Klaudio Krasniqi

Personal information
- Full name: Klaudio Krasniqi
- Date of birth: 26 December 2000 (age 25)
- Place of birth: London, England
- Height: 1.74 m (5 ft 9 in)
- Position: Defensive midfielder

Team information
- Current team: Crawley Town
- Number: 25

Youth career
- 2010–2016: Ballers Academy
- 2016–2018: Phoenix Sports
- 2018–2019: Bromley

Senior career*
- Years: Team / Apps / (Gls)
- 2019–2020: Lordswood / 13 / (0)
- 2019: → Metrogas (loan) / 1 / (1)
- 2020: Erith & Belvedere / 3 / (0)
- 2020–2021: Groundhoppers / 16 / (6)
- 2021–2022: Phoenix Sports / 3 / (0)
- 2021: → FC Knighted (loan) / 3 / (3)
- 2022–2023: Bermondsey Town / 3 / (0)
- 2023: Groundhoppers / 7 / (5)
- 2023–2024: Kent United / 10 / (1)
- 2024: → Groundhoppers (loan) / 2 / (2)
- 2024–2026: Glacis United / 34 / (10)
- 2025: → FC Magpies (loan) / 0 / (0)
- 2026–: Crawley Town / 6 / (0)

= Klaudio Krasniqi =

English footballer

Klaudio Krasniqi (born 26 December 2000) is an English association footballer of Albanian descent who plays as a defensive midfielder for Crawley Town.

==Career==
Krasniqi was a member of Ballers Academy in South London and is listed by the academy as one of its graduates.

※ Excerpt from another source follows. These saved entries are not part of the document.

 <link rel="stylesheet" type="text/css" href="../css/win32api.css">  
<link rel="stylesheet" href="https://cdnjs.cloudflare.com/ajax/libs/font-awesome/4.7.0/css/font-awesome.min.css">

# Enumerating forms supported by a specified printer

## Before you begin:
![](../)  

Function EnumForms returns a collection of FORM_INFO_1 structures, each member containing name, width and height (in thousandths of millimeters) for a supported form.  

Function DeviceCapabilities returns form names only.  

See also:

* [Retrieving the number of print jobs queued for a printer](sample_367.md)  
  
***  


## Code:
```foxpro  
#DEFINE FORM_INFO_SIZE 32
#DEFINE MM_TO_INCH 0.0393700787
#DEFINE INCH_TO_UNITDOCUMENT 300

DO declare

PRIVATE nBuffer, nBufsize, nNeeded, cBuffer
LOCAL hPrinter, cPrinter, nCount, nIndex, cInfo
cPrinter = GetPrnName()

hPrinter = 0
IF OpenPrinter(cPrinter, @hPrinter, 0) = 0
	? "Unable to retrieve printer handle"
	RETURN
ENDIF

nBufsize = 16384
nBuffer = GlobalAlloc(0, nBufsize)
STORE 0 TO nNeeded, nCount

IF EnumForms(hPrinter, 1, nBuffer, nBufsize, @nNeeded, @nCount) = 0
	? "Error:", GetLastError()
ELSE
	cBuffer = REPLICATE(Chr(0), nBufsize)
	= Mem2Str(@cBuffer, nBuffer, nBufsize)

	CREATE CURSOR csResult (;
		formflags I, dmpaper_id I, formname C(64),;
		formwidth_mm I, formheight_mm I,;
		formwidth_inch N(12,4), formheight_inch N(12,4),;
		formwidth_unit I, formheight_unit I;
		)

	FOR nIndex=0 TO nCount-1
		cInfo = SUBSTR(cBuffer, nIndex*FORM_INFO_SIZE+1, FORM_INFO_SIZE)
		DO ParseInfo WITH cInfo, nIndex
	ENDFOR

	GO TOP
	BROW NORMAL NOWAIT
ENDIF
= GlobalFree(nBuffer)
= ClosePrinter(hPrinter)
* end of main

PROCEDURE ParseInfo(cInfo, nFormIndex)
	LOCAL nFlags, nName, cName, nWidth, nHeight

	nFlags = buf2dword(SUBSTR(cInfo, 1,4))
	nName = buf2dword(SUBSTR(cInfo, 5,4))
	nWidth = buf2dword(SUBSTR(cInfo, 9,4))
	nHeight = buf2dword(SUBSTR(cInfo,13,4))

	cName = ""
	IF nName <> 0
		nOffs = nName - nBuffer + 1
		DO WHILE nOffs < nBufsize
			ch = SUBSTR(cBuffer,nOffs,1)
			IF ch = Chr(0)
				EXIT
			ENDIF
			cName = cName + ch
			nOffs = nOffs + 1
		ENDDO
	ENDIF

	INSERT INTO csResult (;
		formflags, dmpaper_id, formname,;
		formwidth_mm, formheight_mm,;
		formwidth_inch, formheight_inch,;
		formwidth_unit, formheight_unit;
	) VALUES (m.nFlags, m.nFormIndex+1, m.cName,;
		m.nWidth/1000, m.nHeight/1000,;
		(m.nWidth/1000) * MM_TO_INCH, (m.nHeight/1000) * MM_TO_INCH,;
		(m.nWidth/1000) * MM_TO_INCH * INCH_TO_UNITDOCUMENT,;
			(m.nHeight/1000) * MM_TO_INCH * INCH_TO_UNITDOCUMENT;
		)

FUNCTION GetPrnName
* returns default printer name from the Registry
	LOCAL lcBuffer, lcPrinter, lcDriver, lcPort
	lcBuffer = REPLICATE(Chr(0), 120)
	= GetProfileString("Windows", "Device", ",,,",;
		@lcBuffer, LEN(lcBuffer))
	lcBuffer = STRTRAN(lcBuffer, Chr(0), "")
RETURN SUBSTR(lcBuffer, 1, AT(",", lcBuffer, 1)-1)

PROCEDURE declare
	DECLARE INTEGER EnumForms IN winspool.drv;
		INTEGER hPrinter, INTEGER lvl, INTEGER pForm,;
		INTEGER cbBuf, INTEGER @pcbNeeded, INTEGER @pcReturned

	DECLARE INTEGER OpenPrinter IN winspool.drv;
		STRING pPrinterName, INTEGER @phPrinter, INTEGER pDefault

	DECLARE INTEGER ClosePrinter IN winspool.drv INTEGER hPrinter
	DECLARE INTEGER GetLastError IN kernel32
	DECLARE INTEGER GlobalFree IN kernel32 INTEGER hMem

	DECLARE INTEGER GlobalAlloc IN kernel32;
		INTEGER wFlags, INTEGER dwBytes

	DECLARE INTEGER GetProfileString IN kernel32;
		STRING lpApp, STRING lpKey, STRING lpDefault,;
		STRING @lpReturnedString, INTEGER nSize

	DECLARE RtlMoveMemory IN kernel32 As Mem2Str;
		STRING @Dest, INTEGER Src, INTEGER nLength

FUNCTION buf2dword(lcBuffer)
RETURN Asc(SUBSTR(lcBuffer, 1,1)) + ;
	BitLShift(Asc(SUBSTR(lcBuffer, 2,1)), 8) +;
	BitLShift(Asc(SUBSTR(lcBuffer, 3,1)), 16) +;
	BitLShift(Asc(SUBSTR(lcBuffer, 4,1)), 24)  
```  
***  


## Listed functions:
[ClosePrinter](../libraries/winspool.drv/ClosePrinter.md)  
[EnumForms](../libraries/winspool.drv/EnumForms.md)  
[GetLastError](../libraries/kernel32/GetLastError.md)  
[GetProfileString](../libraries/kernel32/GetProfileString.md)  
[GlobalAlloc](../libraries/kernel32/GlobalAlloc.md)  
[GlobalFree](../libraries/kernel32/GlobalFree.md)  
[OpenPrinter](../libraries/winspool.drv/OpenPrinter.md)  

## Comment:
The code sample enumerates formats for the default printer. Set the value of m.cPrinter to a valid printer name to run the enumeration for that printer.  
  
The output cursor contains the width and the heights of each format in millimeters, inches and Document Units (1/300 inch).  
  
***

During his time with the academy, he participated in matches against the youth teams of Galatasaray and Beşiktaş in Turkey, Chicago Fire in the United States, and FC Porto in Portugal. He later joined Phoenix Sports and subsequently Bromley. After spending the early years of his senior career playing for clubs in the Southern Counties East Football League, Kent County League and Orpington and Bromley District League, he moved to Gibraltar in 2024 following a successful trial with Glacis United. After two seasons with the club, including a brief loan spell with FC Magpies during which he played in the UEFA Conference League, he joined EFL League Two club Crawley Town in July 2026. He made his debut on 15 August 2026, in an opening day home defeat to Crewe Alexandra.